10 secrets of the 2014 Sochi Olympics «
1. “This may not be a banner Olympic year.”
When Russia was awarded the 2014 Winter Olympics, it was seen as a significant opportunity for the country — and in particular its president, Vladimir Putin — to show that this nation of 143 million was ready to take its place on the contemporary global stage. But in the months leading up to the Sochi Games, which are slated to run Feb. 6 to 23 (with the opening ceremony on Feb. 7), the country has been embroiled in all sorts of controversy, leading critics to question whether this will be a successful Olympics.
Begin with the recent antigay legislation passed in Russia, which has sparked international calls for a boycott of the Games. Add in the threat of terrorism, as evidenced by recent attacks in Volgograd, which left more than 30 dead.
Finally, there’s the skyrocketing cost of the Games: The tab for the Winter Olympics is expected to top $50 billion ; by contrast, the much larger 2008 Summer Olympics in Beijing ran $40 billion. The price tag is an issue, Olympics experts say, because public money is involved, and more spending means a greater likelihood of future indebtedness.

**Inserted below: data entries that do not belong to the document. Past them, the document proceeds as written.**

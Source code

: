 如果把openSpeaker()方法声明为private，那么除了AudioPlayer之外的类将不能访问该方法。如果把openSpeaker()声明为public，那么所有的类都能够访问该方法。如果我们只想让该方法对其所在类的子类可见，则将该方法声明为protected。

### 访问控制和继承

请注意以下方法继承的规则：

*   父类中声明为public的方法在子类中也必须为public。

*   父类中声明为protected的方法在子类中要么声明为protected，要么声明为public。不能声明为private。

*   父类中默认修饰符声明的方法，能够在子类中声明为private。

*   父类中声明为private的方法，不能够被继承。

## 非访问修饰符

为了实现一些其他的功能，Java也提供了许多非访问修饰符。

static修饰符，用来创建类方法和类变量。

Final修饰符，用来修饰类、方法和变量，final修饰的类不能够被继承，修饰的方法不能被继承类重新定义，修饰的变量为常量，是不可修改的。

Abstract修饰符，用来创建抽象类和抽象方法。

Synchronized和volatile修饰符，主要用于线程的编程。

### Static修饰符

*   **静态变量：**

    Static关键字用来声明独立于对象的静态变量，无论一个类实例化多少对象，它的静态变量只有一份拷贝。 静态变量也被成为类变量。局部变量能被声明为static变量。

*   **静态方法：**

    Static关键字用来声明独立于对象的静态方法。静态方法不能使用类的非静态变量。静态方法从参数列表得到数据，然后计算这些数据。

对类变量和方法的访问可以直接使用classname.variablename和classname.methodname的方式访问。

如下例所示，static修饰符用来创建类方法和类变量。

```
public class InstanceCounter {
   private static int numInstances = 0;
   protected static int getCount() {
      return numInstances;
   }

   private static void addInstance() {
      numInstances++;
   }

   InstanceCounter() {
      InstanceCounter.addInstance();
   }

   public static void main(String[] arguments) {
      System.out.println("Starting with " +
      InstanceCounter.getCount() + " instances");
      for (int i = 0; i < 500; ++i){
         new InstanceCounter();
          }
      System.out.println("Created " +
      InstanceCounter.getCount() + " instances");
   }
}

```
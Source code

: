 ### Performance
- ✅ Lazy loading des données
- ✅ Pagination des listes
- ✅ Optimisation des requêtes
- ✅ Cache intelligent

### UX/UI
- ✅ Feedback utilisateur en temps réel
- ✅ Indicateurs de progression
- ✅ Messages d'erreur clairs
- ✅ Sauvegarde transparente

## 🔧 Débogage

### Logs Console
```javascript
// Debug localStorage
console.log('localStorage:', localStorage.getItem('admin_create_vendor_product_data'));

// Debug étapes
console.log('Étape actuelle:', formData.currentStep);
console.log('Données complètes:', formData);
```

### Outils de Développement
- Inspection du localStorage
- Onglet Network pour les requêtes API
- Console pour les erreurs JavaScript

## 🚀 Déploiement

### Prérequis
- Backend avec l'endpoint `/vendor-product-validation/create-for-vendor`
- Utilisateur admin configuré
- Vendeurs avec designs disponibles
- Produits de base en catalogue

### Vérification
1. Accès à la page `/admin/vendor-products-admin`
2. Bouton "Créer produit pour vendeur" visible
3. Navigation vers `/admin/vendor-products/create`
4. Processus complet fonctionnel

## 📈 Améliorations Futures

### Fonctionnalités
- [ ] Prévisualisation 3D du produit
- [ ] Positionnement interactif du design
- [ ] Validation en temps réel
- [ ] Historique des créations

Add it up and some say Sochi is, at best, a political hot potato and a troubled exercise in excess. And at worst? It could be a dangerous place to visit. Given the domestic unrest in Russia, “there is a definite vulnerability and a definite terror threat that is higher than in most Olympics,” says J.D. Jack, a security expert and vice president of KoolSpan, a mobile security firm. Still, the International Olympic Committee, the global body that oversees the Games, has stood by the choice of Sochi. “We have great expectations,” says IOC spokesman Mark Adams. “The organizers have built amazing venues and we look forward to witnessing great performances from the athletes.” As for Putin, he’s vowed to keep the Olympics safe, saying in his New Year’s message to the Russian people that he will “destroy the terrorists completely.”